Ablation is Not Enough to Emulate DPO: How Neuron Dynamics Drive Toxicity Reduction
Yushi Yang, Filip Sondej, Harry Mayne, Adam Mahdi
2024-11-12

Summary
This paper explores how a technique called Direct Preference Optimization (DPO) helps reduce harmful outputs in language models by examining the role of different neurons in the model's decision-making process.
What's the problem?
Language models can sometimes produce toxic or harmful content, and while safety fine-tuning methods are used to improve this, it’s not clear how these methods work internally. Previous explanations suggested that DPO reduces toxicity mainly by dampening the activity of the most harmful neurons, but this understanding is incomplete and doesn't fully explain how toxicity is reduced.
What's the solution?
The authors conducted experiments to investigate the actual mechanisms behind DPO. They found that only about 31.8% of the reduction in toxicity comes from dampening toxic neurons. Instead, DPO works by balancing effects across multiple groups of neurons. This means that while some neurons reduce harmful writing, others might actually increase it, creating a complex interaction. The study shows that DPO is more about managing these opposing effects rather than just turning down the bad neurons.
Why it matters?
This research is important because it provides a deeper understanding of how language models can be made safer and more effective. By uncovering the true dynamics of neuron interactions during toxicity reduction, developers can create better strategies for fine-tuning models, leading to AI that produces less harmful content and operates more reliably in real-world applications.
Abstract
Safety fine-tuning algorithms are commonly used to fine-tune language models to reduce harmful outputs, but the exact internal mechanisms of how those models achieve this remain unclear. In studying direct preference optimisation (DPO) for toxicity reduction, current explanations claim that DPO works by dampening the most toxic MLP neurons to learn an offset to avert toxic regions in the residual stream. However, by ablating the most toxic neurons and applying activation patching, we find this explanation incomplete.
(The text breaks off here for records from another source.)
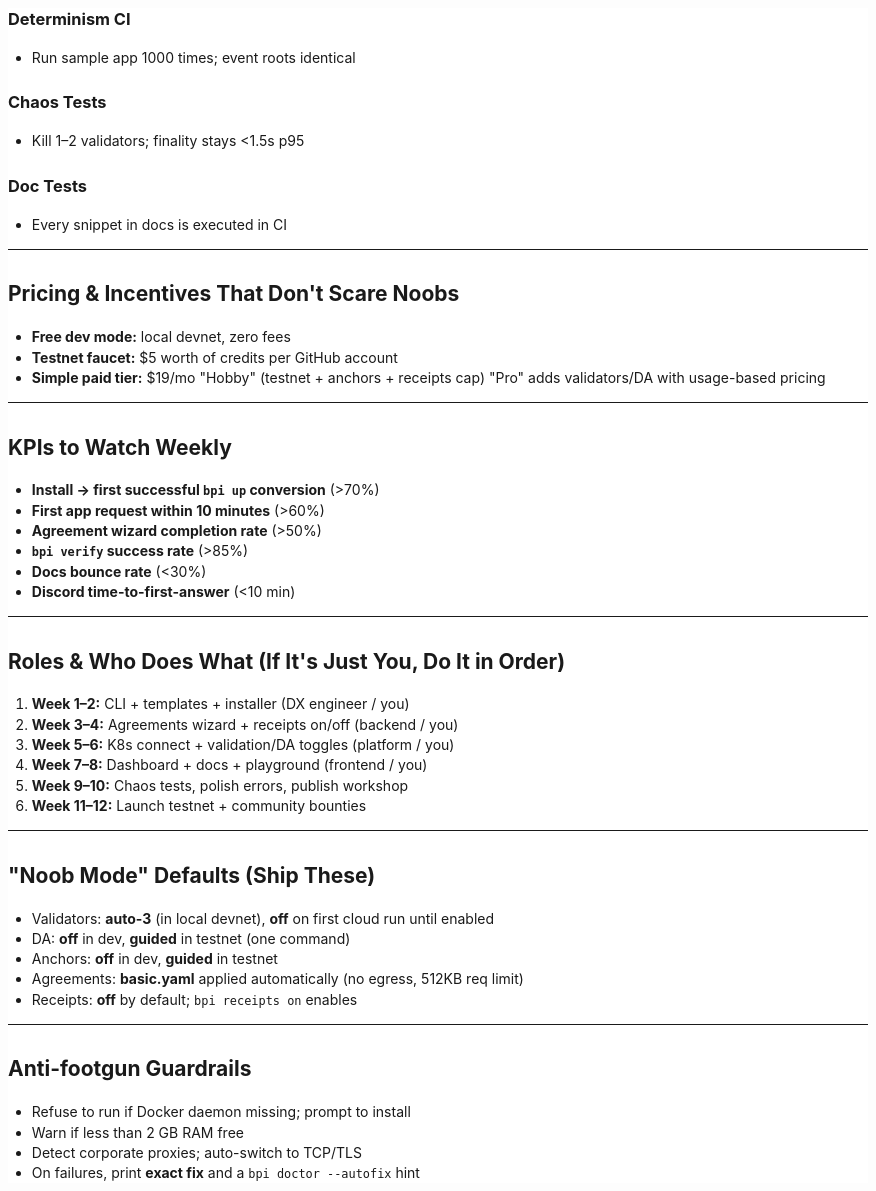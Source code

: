 ### Determinism CI
- Run sample app 1000 times; event roots identical

### Chaos Tests
- Kill 1–2 validators; finality stays <1.5s p95

### Doc Tests
- Every snippet in docs is executed in CI

---

## Pricing & Incentives That Don't Scare Noobs

- **Free dev mode:** local devnet, zero fees
- **Testnet faucet:** $5 worth of credits per GitHub account
- **Simple paid tier:** $19/mo "Hobby" (testnet + anchors + receipts cap)
  "Pro" adds validators/DA with usage-based pricing

---

## KPIs to Watch Weekly

- **Install → first successful `bpi up` conversion** (>70%)
- **First app request within 10 minutes** (>60%)
- **Agreement wizard completion rate** (>50%)
- **`bpi verify` success rate** (>85%)
- **Docs bounce rate** (<30%)
- **Discord time-to-first-answer** (<10 min)

---

## Roles & Who Does What (If It's Just You, Do It in Order)

1. **Week 1–2:** CLI + templates + installer (DX engineer / you)
2. **Week 3–4:** Agreements wizard + receipts on/off (backend / you)
3. **Week 5–6:** K8s connect + validation/DA toggles (platform / you)
4. **Week 7–8:** Dashboard + docs + playground (frontend / you)
5. **Week 9–10:** Chaos tests, polish errors, publish workshop
6. **Week 11–12:** Launch testnet + community bounties

---

## "Noob Mode" Defaults (Ship These)

- Validators: **auto-3** (in local devnet), **off** on first cloud run until enabled
- DA: **off** in dev, **guided** in testnet (one command)
- Anchors: **off** in dev, **guided** in testnet
- Agreements: **basic.yaml** applied automatically (no egress, 512KB req limit)
- Receipts: **off** by default; `bpi receipts on` enables

---

## Anti-footgun Guardrails

- Refuse to run if Docker daemon missing; prompt to install
- Warn if less than 2 GB RAM free
- Detect corporate proxies; auto-switch to TCP/TLS
- On failures, print **exact fix** and a `bpi doctor --autofix` hint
By projecting neuron activation changes onto a toxicity probe, we find that only 31.8\% of toxicity reduction comes from dampened toxic neurons. Instead, DPO reduces toxicity by accumulating effects across multiple neuron groups, both reducing writing in the toxic direction and promoting anti-toxicity in the residual stream. Moreover, DPO gives noisy adjustments to neuron activations, with many neurons actually increasing toxicity. This indicates that DPO is a balancing process between opposing neuron effects to achieve toxicity reduction.